Task description:
An exact copy of the listing is what the response must contain.

Excerpted data:
· · · ·

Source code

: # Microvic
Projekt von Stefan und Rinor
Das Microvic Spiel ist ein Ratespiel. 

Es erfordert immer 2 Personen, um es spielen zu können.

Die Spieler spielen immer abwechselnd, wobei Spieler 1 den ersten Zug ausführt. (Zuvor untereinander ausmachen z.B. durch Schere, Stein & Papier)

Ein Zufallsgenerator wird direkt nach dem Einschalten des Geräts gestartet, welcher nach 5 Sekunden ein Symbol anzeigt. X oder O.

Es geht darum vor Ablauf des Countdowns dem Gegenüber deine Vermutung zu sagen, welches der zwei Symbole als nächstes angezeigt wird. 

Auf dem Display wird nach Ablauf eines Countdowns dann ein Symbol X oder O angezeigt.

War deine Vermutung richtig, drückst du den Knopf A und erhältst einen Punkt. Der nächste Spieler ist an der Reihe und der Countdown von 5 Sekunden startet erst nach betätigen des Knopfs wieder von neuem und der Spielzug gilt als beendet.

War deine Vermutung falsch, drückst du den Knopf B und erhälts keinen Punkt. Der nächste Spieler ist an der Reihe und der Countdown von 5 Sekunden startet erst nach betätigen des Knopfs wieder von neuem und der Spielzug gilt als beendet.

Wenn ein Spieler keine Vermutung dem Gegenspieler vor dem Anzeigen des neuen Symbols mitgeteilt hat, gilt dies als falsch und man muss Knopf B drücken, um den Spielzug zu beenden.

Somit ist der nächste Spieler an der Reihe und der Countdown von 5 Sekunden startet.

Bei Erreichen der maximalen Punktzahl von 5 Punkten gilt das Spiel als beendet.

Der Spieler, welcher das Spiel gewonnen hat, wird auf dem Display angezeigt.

· · · ·

Solution:
Source code

: # Microvic
Projekt von Stefan und Rinor
Das Microvic Spiel ist ein Ratespiel. 

Es erfordert immer 2 Personen, um es spielen zu können.

Die Spieler spielen immer abwechselnd, wobei Spieler 1 den ersten Zug ausführt. (Zuvor untereinander ausmachen z.B. durch Schere, Stein & Papier)

Ein Zufallsgenerator wird direkt nach dem Einschalten des Geräts gestartet, welcher nach 5 Sekunden ein Symbol anzeigt. X oder O.

Es geht darum vor Ablauf des Countdowns dem Gegenüber deine Vermutung zu sagen, welches der zwei Symbole als nächstes angezeigt wird. 

Auf dem Display wird nach Ablauf eines Countdowns dann ein Symbol X oder O angezeigt.

War deine Vermutung richtig, drückst du den Knopf A und erhältst einen Punkt. Der nächste Spieler ist an der Reihe und der Countdown von 5 Sekunden startet erst nach betätigen des Knopfs wieder von neuem und der Spielzug gilt als beendet.

War deine Vermutung falsch, drückst du den Knopf B und erhälts keinen Punkt. Der nächste Spieler ist an der Reihe und der Countdown von 5 Sekunden startet erst nach betätigen des Knopfs wieder von neuem und der Spielzug gilt als beendet.

Wenn ein Spieler keine Vermutung dem Gegenspieler vor dem Anzeigen des neuen Symbols mitgeteilt hat, gilt dies als falsch und man muss Knopf B drücken, um den Spielzug zu beenden.

Somit ist der nächste Spieler an der Reihe und der Countdown von 5 Sekunden startet.

Bei Erreichen der maximalen Punktzahl von 5 Punkten gilt das Spiel als beendet.

Der Spieler, welcher das Spiel gewonnen hat, wird auf dem Display angezeigt.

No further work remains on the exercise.